Question

Take the derivative of f(x)=(cos(4x))/(1-sin(4x))

Answer 1

You can use the quotient rule:

\(f(x) = \dfrac{g(x)}{h(x) }\)

\(f'(x) = \dfrac{g'(x)h(x) - g(x)h'(x)}{[h(x)]^2} \)

Answer 2

\(g(x) = \cos 4x \) ---> \(g'(x) = -4 \sin 4x\)

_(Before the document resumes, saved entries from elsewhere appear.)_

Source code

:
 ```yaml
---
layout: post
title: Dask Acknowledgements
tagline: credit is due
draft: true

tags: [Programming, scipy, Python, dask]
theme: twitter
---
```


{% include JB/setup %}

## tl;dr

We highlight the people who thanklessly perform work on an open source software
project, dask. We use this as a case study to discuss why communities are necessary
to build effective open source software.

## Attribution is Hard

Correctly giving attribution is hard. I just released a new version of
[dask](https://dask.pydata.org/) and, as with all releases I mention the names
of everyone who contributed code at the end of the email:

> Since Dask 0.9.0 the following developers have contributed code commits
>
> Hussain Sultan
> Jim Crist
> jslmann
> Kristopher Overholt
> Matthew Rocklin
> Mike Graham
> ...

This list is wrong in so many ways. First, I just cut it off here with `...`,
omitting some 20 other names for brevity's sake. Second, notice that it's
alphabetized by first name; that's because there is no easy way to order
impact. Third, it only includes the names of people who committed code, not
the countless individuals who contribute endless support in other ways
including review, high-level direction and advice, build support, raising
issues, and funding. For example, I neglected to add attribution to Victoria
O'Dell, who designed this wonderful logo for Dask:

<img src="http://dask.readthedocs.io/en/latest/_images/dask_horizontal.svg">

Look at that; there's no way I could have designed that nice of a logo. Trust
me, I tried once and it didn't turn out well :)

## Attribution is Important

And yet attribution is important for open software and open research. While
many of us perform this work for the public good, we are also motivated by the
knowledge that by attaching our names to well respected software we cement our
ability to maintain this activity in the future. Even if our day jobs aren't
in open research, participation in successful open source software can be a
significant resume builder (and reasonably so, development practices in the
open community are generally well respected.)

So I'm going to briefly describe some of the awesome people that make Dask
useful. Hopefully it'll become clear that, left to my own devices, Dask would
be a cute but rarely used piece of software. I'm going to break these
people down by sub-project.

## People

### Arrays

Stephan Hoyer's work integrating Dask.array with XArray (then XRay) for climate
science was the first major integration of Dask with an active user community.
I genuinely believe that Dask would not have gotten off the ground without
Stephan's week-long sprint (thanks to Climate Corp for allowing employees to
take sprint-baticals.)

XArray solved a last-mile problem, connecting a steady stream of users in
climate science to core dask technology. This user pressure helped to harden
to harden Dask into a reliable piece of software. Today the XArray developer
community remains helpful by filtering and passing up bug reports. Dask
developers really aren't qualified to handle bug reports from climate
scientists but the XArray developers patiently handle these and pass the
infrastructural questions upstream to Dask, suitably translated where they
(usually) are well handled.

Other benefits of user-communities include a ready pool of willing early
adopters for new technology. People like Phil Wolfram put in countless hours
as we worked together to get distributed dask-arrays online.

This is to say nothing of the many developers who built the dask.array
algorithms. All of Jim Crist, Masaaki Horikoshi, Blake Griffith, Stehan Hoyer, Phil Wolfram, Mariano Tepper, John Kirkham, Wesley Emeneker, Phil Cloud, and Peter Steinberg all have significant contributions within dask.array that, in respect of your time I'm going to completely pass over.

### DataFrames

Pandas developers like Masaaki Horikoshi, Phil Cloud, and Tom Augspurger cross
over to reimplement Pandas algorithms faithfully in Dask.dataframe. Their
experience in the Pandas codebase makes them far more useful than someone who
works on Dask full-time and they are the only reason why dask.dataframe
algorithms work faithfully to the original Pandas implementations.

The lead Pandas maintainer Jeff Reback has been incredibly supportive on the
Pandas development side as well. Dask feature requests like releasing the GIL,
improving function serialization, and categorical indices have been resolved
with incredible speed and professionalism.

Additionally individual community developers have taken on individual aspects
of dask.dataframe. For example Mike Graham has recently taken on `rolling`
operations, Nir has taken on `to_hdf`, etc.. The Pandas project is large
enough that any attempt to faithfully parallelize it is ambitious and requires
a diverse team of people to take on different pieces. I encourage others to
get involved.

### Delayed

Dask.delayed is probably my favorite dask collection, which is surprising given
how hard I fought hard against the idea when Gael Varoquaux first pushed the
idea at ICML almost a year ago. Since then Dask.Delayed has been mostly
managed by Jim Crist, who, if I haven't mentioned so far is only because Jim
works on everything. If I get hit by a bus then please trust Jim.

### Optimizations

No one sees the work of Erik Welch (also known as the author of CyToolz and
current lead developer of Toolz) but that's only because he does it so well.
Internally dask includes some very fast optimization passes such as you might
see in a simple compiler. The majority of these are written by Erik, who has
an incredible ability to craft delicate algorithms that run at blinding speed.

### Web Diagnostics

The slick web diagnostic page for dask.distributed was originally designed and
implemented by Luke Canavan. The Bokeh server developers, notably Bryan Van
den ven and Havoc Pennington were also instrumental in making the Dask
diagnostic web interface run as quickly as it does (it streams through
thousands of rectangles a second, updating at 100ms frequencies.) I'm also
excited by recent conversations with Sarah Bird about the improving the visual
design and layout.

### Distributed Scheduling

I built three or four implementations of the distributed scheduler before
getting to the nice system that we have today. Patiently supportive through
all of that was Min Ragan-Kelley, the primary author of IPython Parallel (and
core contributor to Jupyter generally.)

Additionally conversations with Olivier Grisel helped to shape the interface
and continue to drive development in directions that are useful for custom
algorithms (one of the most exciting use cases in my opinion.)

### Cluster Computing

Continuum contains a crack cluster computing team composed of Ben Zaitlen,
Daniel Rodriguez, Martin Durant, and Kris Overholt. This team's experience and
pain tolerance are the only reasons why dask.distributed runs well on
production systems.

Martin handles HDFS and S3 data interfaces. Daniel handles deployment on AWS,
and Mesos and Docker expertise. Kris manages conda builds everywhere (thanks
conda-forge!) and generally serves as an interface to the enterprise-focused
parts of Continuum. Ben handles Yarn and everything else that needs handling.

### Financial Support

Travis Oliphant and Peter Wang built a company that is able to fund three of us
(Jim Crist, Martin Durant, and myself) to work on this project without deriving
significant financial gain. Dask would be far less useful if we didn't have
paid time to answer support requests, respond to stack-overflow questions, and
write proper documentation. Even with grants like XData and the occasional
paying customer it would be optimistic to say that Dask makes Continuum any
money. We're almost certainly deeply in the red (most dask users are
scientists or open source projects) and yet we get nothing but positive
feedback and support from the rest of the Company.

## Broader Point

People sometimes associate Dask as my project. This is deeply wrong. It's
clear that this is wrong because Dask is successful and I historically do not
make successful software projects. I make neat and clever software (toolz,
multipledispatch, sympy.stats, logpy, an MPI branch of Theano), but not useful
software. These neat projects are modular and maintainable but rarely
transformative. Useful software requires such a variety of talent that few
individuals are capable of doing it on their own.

\(h(x) = 1 - \sin 4x\) ---> \(h'(x) = -4 \cos 4x\)

Answer 3

Now just substitute and simplify the algebra.

Answer 4

I got this so far:
\[\frac{ -4[\sin4x-\sin^2x-\cos^24x] }{ (1-\sin4x)^2 }\]
@mathstudent55

Answer 5

Looks good, but don't factor a -4 out like that, you're causing more trouble for yourself I think.
Just pull a 4 out.

Answer 6

\[\Large\rm =\frac{4(-\sin4x+\color{orangered}{\sin^24x+\cos^24x})}{(1-\sin4x)^2}\]Notice anything going on here? :)

Answer 7

the red part is equal to 1!

Answer 8

Thank you so much!